Using the material below, return exactly the lines between the one holding "1. 320w x 480h" and the one holding "#### Feature Graphic", inclusive, and no others.

+++ Extracted records +++

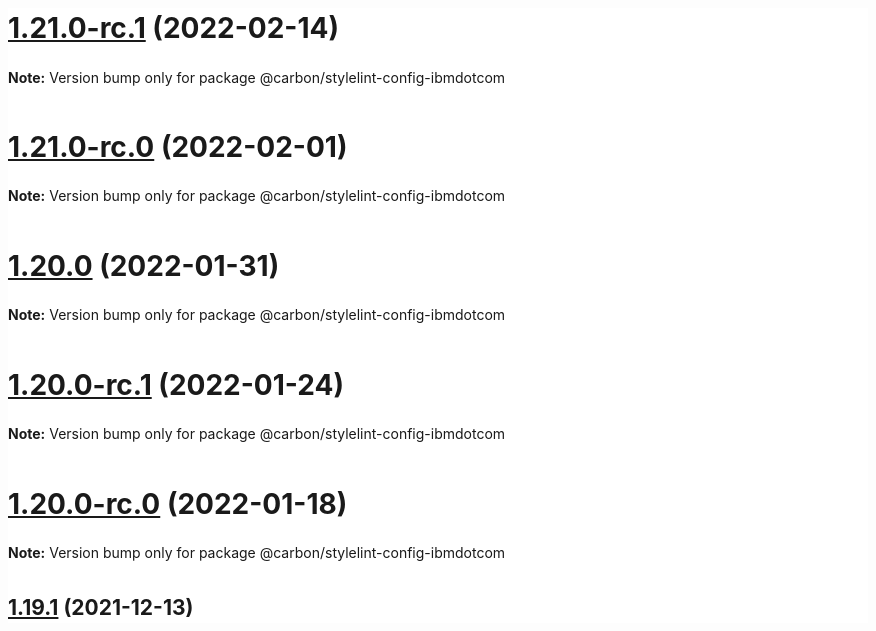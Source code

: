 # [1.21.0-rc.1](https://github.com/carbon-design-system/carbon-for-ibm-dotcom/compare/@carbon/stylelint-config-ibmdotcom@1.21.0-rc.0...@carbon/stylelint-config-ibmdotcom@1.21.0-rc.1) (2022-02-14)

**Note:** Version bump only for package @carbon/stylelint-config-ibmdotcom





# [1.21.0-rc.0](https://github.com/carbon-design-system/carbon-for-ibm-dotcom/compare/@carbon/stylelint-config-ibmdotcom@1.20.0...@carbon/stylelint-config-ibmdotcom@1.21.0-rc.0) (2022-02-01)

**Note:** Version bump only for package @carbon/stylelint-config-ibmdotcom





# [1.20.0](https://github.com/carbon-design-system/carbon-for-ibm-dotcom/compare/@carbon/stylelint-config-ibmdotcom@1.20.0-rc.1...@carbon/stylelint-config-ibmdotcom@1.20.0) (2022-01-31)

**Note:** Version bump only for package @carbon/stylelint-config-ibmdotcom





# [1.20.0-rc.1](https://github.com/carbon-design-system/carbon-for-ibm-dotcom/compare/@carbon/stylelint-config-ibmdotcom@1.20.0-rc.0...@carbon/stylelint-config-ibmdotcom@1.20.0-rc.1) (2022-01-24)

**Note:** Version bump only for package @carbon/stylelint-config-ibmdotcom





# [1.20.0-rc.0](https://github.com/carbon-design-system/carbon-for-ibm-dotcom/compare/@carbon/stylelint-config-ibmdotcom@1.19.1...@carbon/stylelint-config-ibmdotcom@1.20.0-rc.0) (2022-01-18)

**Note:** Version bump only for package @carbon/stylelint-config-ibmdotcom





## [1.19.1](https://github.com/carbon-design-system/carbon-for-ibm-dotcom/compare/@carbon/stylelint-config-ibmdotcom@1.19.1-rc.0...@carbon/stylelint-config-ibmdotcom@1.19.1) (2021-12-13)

+++
+++ Extracted records +++

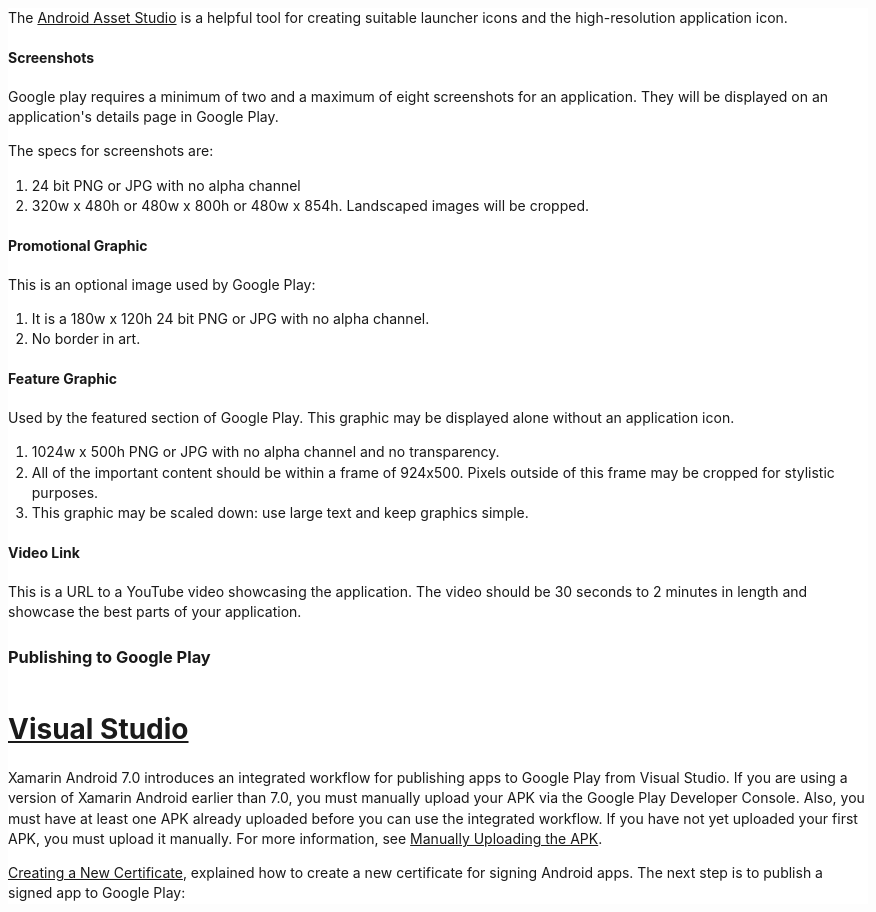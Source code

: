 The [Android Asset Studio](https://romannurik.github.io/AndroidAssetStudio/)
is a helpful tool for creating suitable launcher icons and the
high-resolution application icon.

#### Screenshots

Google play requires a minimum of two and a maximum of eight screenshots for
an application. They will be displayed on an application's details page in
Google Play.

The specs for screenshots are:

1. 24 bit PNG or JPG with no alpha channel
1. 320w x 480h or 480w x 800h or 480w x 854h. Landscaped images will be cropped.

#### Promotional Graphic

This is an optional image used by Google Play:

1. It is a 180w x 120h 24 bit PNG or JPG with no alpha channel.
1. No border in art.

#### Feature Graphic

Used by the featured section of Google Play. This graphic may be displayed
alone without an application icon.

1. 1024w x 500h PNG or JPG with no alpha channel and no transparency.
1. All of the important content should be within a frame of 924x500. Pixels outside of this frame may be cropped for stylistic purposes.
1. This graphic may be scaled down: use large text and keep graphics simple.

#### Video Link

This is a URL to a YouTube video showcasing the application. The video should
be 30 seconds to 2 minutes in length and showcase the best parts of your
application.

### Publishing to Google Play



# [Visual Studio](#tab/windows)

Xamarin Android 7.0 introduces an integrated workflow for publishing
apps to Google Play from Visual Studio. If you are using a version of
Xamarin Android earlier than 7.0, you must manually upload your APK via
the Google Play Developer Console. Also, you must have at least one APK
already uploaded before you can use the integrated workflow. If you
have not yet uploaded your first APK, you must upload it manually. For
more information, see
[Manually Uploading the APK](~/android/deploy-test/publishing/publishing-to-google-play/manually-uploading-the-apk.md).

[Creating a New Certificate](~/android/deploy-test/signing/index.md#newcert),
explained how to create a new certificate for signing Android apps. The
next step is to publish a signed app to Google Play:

+++

* [Answer to this exercise]
1. 320w x 480h or 480w x 800h or 480w x 854h. Landscaped images will be cropped.

#### Promotional Graphic

This is an optional image used by Google Play:

1. It is a 180w x 120h 24 bit PNG or JPG with no alpha channel.
1. No border in art.

#### Feature Graphic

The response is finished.